Task brief: Lines from the first one down to the one containing "2022-11-24 at 14.41.02.png)" in the data below are the only ones needed; please return them exactly, both ends included.

Supplied records:
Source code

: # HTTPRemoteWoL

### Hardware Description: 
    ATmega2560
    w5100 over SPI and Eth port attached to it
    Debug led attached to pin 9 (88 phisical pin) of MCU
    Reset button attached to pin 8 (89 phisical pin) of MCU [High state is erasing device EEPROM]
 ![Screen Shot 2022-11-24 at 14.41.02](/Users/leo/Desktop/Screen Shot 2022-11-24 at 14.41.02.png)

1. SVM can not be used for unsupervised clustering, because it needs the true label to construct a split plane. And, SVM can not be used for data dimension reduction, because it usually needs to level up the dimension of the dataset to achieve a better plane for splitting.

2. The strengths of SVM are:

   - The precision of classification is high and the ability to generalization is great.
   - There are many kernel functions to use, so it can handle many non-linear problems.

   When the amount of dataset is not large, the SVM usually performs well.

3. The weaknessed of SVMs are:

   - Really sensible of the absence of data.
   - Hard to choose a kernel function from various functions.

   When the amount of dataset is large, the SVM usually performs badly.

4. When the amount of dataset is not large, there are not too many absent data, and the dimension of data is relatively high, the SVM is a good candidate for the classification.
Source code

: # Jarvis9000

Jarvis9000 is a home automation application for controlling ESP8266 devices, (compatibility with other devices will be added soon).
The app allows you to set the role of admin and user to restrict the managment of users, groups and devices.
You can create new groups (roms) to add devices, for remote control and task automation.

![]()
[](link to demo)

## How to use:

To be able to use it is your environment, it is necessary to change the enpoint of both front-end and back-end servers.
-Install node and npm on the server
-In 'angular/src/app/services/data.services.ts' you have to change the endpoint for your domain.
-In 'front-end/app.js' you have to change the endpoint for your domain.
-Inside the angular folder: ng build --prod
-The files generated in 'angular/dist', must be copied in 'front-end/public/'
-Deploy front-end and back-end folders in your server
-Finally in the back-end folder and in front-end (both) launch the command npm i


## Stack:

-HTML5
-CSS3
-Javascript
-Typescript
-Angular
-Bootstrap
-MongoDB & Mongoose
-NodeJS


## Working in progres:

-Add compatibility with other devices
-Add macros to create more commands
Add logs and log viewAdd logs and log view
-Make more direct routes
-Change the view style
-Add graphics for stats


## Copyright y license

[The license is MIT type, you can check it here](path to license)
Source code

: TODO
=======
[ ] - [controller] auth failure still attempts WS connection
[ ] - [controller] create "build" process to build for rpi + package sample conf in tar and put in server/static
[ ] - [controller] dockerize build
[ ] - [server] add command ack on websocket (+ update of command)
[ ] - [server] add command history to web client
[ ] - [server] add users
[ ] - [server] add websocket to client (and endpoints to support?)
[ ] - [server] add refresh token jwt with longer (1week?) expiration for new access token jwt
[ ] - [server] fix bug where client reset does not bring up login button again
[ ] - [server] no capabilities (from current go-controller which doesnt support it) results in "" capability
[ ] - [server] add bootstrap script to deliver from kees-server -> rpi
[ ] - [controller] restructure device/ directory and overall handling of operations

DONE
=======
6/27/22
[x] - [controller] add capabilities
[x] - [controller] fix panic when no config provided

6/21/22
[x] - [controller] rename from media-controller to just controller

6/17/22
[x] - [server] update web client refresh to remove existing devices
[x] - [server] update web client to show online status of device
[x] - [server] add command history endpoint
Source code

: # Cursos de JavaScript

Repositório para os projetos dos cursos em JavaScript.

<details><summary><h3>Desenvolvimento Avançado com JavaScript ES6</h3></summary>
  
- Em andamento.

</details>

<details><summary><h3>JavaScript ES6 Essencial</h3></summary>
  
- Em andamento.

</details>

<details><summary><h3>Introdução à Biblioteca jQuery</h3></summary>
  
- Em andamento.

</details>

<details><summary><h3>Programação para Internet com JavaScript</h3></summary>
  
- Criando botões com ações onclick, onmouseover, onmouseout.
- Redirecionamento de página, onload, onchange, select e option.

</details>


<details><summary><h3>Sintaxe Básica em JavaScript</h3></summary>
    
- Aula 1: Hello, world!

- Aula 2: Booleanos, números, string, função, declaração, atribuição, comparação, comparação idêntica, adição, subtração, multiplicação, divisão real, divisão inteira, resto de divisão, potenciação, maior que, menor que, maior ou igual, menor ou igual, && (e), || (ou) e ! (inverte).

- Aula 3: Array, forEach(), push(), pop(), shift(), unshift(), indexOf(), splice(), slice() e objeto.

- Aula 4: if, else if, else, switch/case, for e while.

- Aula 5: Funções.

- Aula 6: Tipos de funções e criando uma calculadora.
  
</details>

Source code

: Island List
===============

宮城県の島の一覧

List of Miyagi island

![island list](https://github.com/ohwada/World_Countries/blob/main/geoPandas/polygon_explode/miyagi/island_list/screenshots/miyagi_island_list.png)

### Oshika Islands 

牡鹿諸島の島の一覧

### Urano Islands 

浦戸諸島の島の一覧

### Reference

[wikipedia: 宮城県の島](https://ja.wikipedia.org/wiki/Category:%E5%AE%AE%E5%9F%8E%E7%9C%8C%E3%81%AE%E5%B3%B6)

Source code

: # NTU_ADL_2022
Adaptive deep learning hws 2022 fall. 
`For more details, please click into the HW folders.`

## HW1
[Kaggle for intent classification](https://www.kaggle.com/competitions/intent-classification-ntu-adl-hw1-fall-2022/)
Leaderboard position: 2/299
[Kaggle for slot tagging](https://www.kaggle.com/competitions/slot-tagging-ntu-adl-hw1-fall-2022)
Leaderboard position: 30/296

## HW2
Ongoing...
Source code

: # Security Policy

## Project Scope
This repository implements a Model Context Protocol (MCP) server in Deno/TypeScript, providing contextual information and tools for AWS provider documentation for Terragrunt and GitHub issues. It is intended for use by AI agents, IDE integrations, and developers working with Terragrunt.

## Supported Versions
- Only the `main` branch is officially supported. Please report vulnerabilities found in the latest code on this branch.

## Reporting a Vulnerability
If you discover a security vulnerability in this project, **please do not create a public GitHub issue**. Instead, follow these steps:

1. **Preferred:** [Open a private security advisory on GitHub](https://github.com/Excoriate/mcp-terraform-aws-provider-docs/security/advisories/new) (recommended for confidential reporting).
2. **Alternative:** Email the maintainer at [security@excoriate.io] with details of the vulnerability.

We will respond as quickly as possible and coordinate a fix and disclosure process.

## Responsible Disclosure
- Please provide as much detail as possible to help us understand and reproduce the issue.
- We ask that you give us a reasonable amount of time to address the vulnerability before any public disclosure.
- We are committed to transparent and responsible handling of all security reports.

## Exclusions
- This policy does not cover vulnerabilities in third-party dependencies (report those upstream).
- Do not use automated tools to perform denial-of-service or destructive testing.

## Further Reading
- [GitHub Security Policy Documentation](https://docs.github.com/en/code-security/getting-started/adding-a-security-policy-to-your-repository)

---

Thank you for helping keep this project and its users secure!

Solution to this exercise:
Source code

: # HTTPRemoteWoL

### Hardware Description: 
    ATmega2560
    w5100 over SPI and Eth port attached to it
    Debug led attached to pin 9 (88 phisical pin) of MCU
    Reset button attached to pin 8 (89 phisical pin) of MCU [High state is erasing device EEPROM]
 ![Screen Shot 2022-11-24 at 14.41.02](/Users/leo/Desktop/Screen Shot 2022-11-24 at 14.41.02.png)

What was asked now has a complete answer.